Georg had arrived and made his move. It was about fucking time. He experienced a flash of what almost amounted to warmth for the bloodsucking freak. Not that it would keep Val from killing the man at the first opportunity.
He began stepping over bodies, skirting puddles of blood. Novak’s staff, he assumed, taken by surprise by Georg’s attack force. Blood-spattered, water-damaged walls, and rolled in dark rivulets across the cracked antique tilework.
So he’d missed the first wave. Just as well. Not his fight.
The next corner he turned would put him outside the Saints Salon. With his sixth sense, he picked up the inaudible shush of fabric-clad thighs rubbing together, squeaks of rubber-soled boots against tile. The man turned the corner, whipping up his gun—
Thunk, Val’s knife sank into the man’s eye, before the shout had time to flash from the man’s brain down his nerve fibers to his throat.
He staggered, fell. Val sprinted forward and grabbed him under the armpits, dragging him out of sight of anyone around the corner.

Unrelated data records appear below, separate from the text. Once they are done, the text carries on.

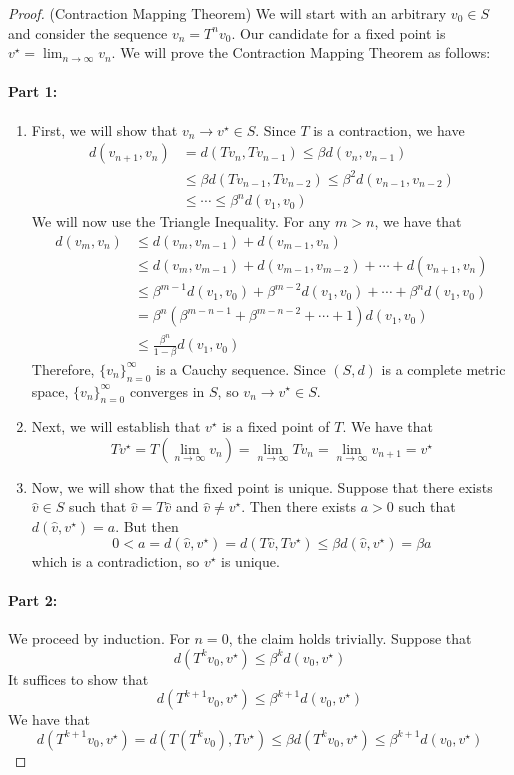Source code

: \documentclass[10pt]{article}
\begin{document}
\begin{proof}
	(Contraction Mapping Theorem) We will start with an arbitrary $v_0 \in S$ and consider the sequence $v_n = T^n v_0$. Our candidate for a fixed point is $v^\star = \lim_{n\to\infty} v_n$. We will prove the Contraction Mapping Theorem as follows:
	\paragraph{Part 1:}
	\begin{enumerate}
		\item First, we will show that $v_n \to v^\star \in S$. Since $T$ is a contraction, we have
		\begin{align*}
			d(v_{n+1},v_n) &= d(Tv_n,Tv_{n-1}) \le \beta d(v_n,v_{n-1}) \\
			&\le \beta d(Tv_{n-1},Tv_{n-2}) \le \beta^2 d(v_{n-1},v_{n-2}) \\
			&\le \cdots \le \beta^n d(v_1,v_0)
		\end{align*}
		We will now use the Triangle Inequality. For any $m > n$, we have that
		\begin{align*}
			d(v_m,v_n) &\le d(v_m,v_{m-1}) + d(v_{m-1},v_n) \\
			&\le d(v_m,v_{m-1}) + d(v_{m-1},v_{m-2}) + \cdots + d(v_{n+1},v_n) \\
			&\le \beta^{m-1} d(v_1,v_0) + \beta^{m-2} d(v_1,v_0) + \cdots + \beta^n d(v_1,v_0) \\
			&= \beta^n (\beta^{m-n-1} + \beta^{m - n - 2} + \cdots + 1) d(v_1,v_0) \\
			&\le \frac{\beta^n}{1 - \beta} d(v_1,v_0)
		\end{align*}
		Therefore, $\{v_n\}_{n=0}^\infty $ is a Cauchy sequence. Since $(S,d)$ is a complete metric space, $\{v_n\}_{n=0}^\infty$ converges in $S$, so $v_n \to v^\star \in S$.
		\item Next, we will establish that $v^\star$ is a fixed point of $T$. We have that
		\[
		Tv^\star = T(\lim_{n\to\infty} v_n) = \lim_{n\to\infty} Tv_n = \lim_{n\to\infty} v_{n+1} = v^\star
		\]
		\item Now, we will show that the fixed point is unique. Suppose that there exists $\hat{v} \in S$ such that $\hat{v} = T\hat{v}$ and $\hat{v} \ne v^\star$. Then there exists $a > 0$ such that $d(\hat{v},v^\star) = a$. But then
		\[
		0 < a = d(\hat{v},v^\star) = d(T\hat{v} , Tv^\star) \le \beta d(\hat{v},v^\star) = \beta a
		\]
		which is a contradiction, so $v^\star$ is unique.
	\end{enumerate}
	
	\paragraph{Part 2:} We proceed by induction. For $n = 0$, the claim holds trivially. Suppose that
	\[
	d(T^k v_0, v^\star) \le \beta^k d(v_0,v^\star)
	\]
	It suffices to show that
	\[
	d(T^{k+1} v_0, v^\star) \le \beta^{k+1} d(v_0,v^\star)
	\]
	We have that
	\[
	d(T^{k+1} v_0, v^\star) = d(T(T^k v_0) , Tv^\star) \le \beta d(T^k v_0, v^\star) \le \beta^{k+1} d(v_0,v^\star)
	\]
\end{proof}
\end{document}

Black-clad, heavy, slung with gear. The dead man was shorter and slighter, but the bulky vest might camouflage that for the brief moment that mattered. He whipped the helmet off the dead man—and gasped in a short, shocked breath. Staring at the corpse.
Cristo. He knew this man. Knew his name. A PSS agent, young, hired less than five years ago. Efficient, capable. Professional.
Val dragged his eyes from the accusing gaze of the pale, staring blue eye that remained. Unfortunate, but if he had not killed, he would have been killed, and Tamar had no time for moral ambiguity.